■ Required action: Take from the data every line in which the word "Society" is found.

■ Working data:
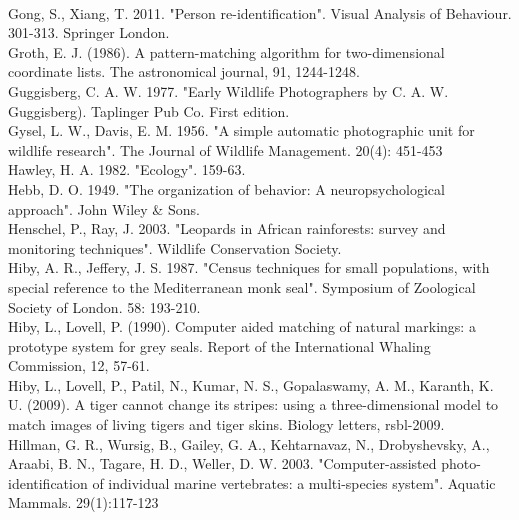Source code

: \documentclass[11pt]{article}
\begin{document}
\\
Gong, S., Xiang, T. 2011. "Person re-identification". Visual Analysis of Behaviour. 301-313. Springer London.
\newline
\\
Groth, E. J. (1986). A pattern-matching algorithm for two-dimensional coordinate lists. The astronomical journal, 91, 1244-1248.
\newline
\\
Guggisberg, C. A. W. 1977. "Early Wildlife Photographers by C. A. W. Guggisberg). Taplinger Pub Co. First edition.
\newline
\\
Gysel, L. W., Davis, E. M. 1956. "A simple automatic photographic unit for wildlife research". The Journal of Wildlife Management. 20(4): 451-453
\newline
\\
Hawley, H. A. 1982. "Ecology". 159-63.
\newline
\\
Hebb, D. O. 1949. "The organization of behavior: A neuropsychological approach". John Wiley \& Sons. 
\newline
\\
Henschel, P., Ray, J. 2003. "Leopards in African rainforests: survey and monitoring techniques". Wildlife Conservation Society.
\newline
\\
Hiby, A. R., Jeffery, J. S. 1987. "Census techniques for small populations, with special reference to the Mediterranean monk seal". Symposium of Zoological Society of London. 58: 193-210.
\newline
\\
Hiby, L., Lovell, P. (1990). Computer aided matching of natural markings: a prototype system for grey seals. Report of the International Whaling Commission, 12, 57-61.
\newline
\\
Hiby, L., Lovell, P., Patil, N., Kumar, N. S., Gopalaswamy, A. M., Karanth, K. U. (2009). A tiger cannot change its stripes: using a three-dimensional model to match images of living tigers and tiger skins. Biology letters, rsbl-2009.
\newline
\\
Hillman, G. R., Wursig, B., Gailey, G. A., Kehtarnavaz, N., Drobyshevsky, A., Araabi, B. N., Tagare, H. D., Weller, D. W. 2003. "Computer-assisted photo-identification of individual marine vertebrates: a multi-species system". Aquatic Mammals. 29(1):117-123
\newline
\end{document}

* * *

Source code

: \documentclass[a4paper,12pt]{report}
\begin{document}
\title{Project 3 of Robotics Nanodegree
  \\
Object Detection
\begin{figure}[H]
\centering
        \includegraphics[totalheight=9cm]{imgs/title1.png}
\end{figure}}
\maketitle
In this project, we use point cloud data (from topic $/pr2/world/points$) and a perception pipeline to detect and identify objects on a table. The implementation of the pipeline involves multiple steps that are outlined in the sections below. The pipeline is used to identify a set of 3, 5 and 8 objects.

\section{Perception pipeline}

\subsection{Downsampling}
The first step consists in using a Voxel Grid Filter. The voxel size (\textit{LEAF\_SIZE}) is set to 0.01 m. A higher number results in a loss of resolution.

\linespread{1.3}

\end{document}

---

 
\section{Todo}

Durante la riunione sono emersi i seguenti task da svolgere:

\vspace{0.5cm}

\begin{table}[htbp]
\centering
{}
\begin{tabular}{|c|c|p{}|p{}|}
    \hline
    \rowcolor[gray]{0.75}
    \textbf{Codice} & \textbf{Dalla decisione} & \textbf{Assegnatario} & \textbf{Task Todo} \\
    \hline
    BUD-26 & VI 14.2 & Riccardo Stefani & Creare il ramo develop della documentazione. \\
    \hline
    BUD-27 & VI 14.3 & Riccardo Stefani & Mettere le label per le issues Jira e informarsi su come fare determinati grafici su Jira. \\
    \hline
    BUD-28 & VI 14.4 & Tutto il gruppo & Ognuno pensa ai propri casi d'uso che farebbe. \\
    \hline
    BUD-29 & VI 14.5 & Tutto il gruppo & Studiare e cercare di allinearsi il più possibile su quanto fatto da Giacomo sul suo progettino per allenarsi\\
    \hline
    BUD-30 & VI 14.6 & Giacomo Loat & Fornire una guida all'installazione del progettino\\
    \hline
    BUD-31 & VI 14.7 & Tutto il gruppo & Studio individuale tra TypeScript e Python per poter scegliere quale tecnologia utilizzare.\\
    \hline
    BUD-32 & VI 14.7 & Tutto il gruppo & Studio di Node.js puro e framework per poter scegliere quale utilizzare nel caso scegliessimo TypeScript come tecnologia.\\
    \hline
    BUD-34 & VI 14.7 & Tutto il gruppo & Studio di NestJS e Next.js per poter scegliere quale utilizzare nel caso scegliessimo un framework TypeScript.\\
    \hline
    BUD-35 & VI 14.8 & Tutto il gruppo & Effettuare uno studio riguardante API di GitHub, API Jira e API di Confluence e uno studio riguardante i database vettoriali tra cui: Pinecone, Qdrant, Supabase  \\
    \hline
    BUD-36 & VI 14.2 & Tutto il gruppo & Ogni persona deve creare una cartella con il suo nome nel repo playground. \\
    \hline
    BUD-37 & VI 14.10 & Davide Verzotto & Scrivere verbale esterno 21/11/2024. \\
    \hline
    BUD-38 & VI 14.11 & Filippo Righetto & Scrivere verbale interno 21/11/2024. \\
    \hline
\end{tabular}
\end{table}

■ Task answer:
Henschel, P., Ray, J. 2003. "Leopards in African rainforests: survey and monitoring techniques". Wildlife Conservation Society.
Hiby, A. R., Jeffery, J. S. 1987. "Census techniques for small populations, with special reference to the Mediterranean monk seal". Symposium of Zoological Society of London. 58: 193-210.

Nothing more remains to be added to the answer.